(Beginning of Dataset excerpts)

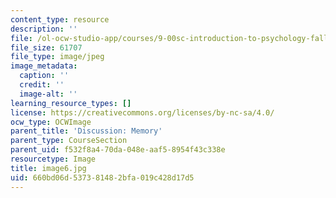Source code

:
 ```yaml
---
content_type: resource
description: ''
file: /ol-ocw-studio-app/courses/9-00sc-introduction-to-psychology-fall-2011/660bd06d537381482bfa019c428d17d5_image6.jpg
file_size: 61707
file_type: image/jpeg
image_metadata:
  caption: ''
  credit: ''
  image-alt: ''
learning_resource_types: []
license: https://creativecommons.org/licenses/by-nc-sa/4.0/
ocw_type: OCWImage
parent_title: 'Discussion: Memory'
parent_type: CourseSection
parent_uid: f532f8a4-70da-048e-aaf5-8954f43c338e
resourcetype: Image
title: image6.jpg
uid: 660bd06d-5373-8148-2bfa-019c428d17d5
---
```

(End of Dataset excerpts)
(Beginning of Dataset excerpts)

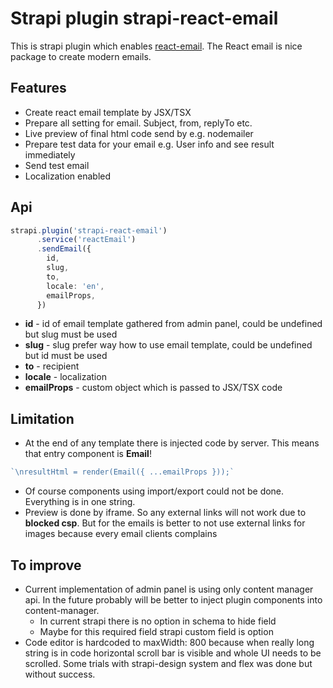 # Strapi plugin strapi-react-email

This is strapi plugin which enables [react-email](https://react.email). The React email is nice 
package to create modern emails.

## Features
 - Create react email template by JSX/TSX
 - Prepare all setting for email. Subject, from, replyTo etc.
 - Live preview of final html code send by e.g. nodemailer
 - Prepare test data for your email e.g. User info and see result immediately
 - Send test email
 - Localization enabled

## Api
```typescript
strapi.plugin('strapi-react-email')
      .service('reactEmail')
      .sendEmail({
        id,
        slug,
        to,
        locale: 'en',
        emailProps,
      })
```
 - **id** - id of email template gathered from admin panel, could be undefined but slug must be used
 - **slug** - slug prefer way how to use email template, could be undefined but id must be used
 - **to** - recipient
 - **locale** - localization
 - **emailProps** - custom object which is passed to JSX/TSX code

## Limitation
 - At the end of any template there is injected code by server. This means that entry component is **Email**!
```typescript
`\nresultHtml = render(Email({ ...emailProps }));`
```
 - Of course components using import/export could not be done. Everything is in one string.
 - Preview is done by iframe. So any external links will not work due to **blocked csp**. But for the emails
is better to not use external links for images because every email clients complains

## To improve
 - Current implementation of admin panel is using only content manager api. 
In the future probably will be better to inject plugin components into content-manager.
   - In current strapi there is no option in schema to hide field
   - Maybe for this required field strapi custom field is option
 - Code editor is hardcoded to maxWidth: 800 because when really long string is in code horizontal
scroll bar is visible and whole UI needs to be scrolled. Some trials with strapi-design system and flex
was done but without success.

(End of Dataset excerpts)

**Task requirements:**
Scan the records above for the string "using", then copy each line where it turns up.

**Task solution:**
 - Of course components using import/export could not be done. Everything is in one string.
 - Current implementation of admin panel is using only content manager api. 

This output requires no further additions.